With many researches involved, scientists are now led to believe that instead of a single underlying cause, the occurrence CCD may be attributed to a synergy between these factors mentioned earlier. This conclusion however only complicates things. Since there is no single underlying cause, scientists will have to find that balance between the suspected culprits and devise a solution accordingly that addresses all the issues. Domesticated bees seem to be the most susceptible to colony collapse disorder.

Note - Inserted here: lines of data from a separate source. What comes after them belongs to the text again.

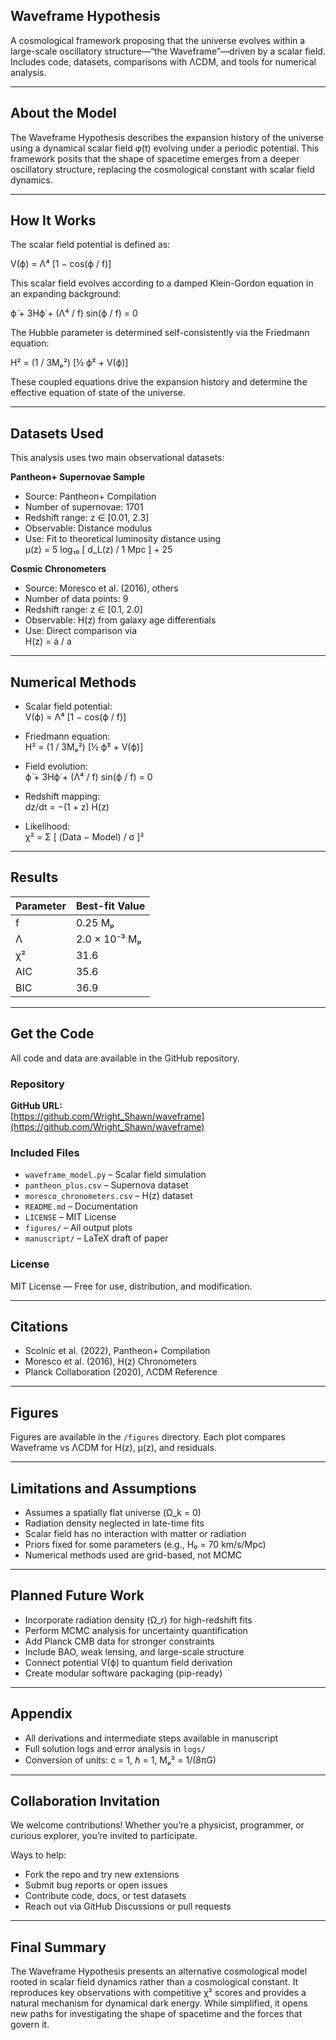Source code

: ## Waveframe Hypothesis

A cosmological framework proposing that the universe evolves within a large-scale oscillatory structure—“the Waveframe”—driven by a scalar field. Includes code, datasets, comparisons with ΛCDM, and tools for numerical analysis.

---

## About the Model

The Waveframe Hypothesis describes the expansion history of the universe using a dynamical scalar field φ(t) evolving under a periodic potential. This framework posits that the shape of spacetime emerges from a deeper oscillatory structure, replacing the cosmological constant with scalar field dynamics. 

---

## How It Works

The scalar field potential is defined as:

V(ϕ) = Λ⁴ [1 − cos(ϕ / f)]

This scalar field evolves according to a damped Klein-Gordon equation in an expanding background:

ϕ̈ + 3Hϕ̇ + (Λ⁴ / f) sin(ϕ / f) = 0

The Hubble parameter is determined self-consistently via the Friedmann equation:

H² = (1 / 3Mₚ²) [½ ϕ̇² + V(ϕ)]

These coupled equations drive the expansion history and determine the effective equation of state of the universe.

---

## Datasets Used

This analysis uses two main observational datasets:

**Pantheon+ Supernovae Sample**

- Source: Pantheon+ Compilation  
- Number of supernovae: 1701  
- Redshift range: z ∈ [0.01, 2.3]  
- Observable: Distance modulus  
- Use: Fit to theoretical luminosity distance using  
  μ(z) = 5 log₁₀ [ d_L(z) / 1 Mpc ] + 25

**Cosmic Chronometers**

- Source: Moresco et al. (2016), others  
- Number of data points: 9  
- Redshift range: z ∈ [0.1, 2.0]  
- Observable: H(z) from galaxy age differentials  
- Use: Direct comparison via  
  H(z) = ȧ / a

---

## Numerical Methods

- Scalar field potential:  
  V(ϕ) = Λ⁴ [1 − cos(ϕ / f)]

- Friedmann equation:  
  H² = (1 / 3Mₚ²) [½ ϕ̇² + V(ϕ)]

- Field evolution:  
  ϕ̈ + 3Hϕ̇ + (Λ⁴ / f) sin(ϕ / f) = 0

- Redshift mapping:  
  dz/dt = −(1 + z) H(z)

- Likelihood:  
  χ² = Σ [ (Data − Model) / σ ]²

---

## Results

| Parameter | Best-fit Value |
|----------|----------------|
| f        | 0.25 Mₚ        |
| Λ        | 2.0 × 10⁻³ Mₚ  |
| χ²       | 31.6           |
| AIC      | 35.6           |
| BIC      | 36.9           |

---

## Get the Code

All code and data are available in the GitHub repository.

### Repository

**GitHub URL:**  
[https://github.com/Wright_Shawn/waveframe](https://github.com/Wright_Shawn/waveframe)

### Included Files

- `waveframe_model.py` – Scalar field simulation  
- `pantheon_plus.csv` – Supernova dataset  
- `moresco_chronometers.csv` – H(z) dataset  
- `README.md` – Documentation  
- `LICENSE` – MIT License  
- `figures/` – All output plots  
- `manuscript/` – LaTeX draft of paper

### License

MIT License — Free for use, distribution, and modification.

---

## Citations

- Scolnic et al. (2022), Pantheon+ Compilation  
- Moresco et al. (2016), H(z) Chronometers  
- Planck Collaboration (2020), ΛCDM Reference

---

## Figures

Figures are available in the `/figures` directory. Each plot compares Waveframe vs ΛCDM for H(z), μ(z), and residuals.

---

## Limitations and Assumptions

- Assumes a spatially flat universe (Ω_k = 0)  
- Radiation density neglected in late-time fits  
- Scalar field has no interaction with matter or radiation  
- Priors fixed for some parameters (e.g., H₀ = 70 km/s/Mpc)  
- Numerical methods used are grid-based, not MCMC

---

## Planned Future Work

- Incorporate radiation density (Ω_r) for high-redshift fits  
- Perform MCMC analysis for uncertainty quantification  
- Add Planck CMB data for stronger constraints  
- Include BAO, weak lensing, and large-scale structure  
- Connect potential V(ϕ) to quantum field derivation  
- Create modular software packaging (pip-ready)

---

## Appendix

- All derivations and intermediate steps available in manuscript  
- Full solution logs and error analysis in `logs/`  
- Conversion of units: c = 1, ℏ = 1, Mₚ² = 1/(8πG)

---

## Collaboration Invitation

We welcome contributions! Whether you’re a physicist, programmer, or curious explorer, you’re invited to participate.

Ways to help:
- Fork the repo and try new extensions  
- Submit bug reports or open issues  
- Contribute code, docs, or test datasets  
- Reach out via GitHub Discussions or pull requests

---

## Final Summary

The Waveframe Hypothesis presents an alternative cosmological model rooted in scalar field dynamics rather than a cosmological constant. It reproduces key observations with competitive χ² scores and provides a natural mechanism for dynamical dark energy. While simplified, it opens new paths for investigating the shape of spacetime and the forces that govern it.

Several solutions are being looked into by involved parties in the industry. One is to replace the honey bees as the primary pollinator with different species unaffected by CCD such as the Osmia lignaria or the blue orchard bee. Another is to attract wild species by diversifying the flowers in farms since diversity will lead to increased resistance to disease and other environmental stressors making it the answer to the pollination problem. New ways are being made to kill the Varroa mites and even beekeepers are even resorting to gamma radiation to sterilize old frames before reusing it. Also, certain countries have opted to ban neonicotinoid pesticides. The owners are also formulating their special diets to bolster honey bee health. Lastly, scientists are using RNA-interference wherein they prevent the virus from reproducing and effectively immunize bees to viruses since the physiological difference to their immune system would not make vaccines effective.
While there is no definite solution being found yet, the attention it receives from the media positively impacts the progress in looking for the “cure”. The increased awareness allows not only the researchers, beekeepers, industrialists to be kept well informed and updated but the general public as well. The concern for this disorder is not restricted only to scientists and people involved in the industry but to all of humanity. Honey bees aside from producing that highly treasured sweet viscous fluid, they play an important role in ecology. If we lose the primary pollinators for our farms, a decrease in supply of the affected crops would ultimately lead to increase prices in groceries and markets. This negatively impacts us consumers.
As an individual and a consumer, we should be obliged to help. Supporting our local beekeepers is one of the achievable options. If you have gardens, minimal or zero use of pesticides may help preserve wild habitats. Lastly, if you have time, starting your own colony of honey bees may also help buffer the population loss currently occurring.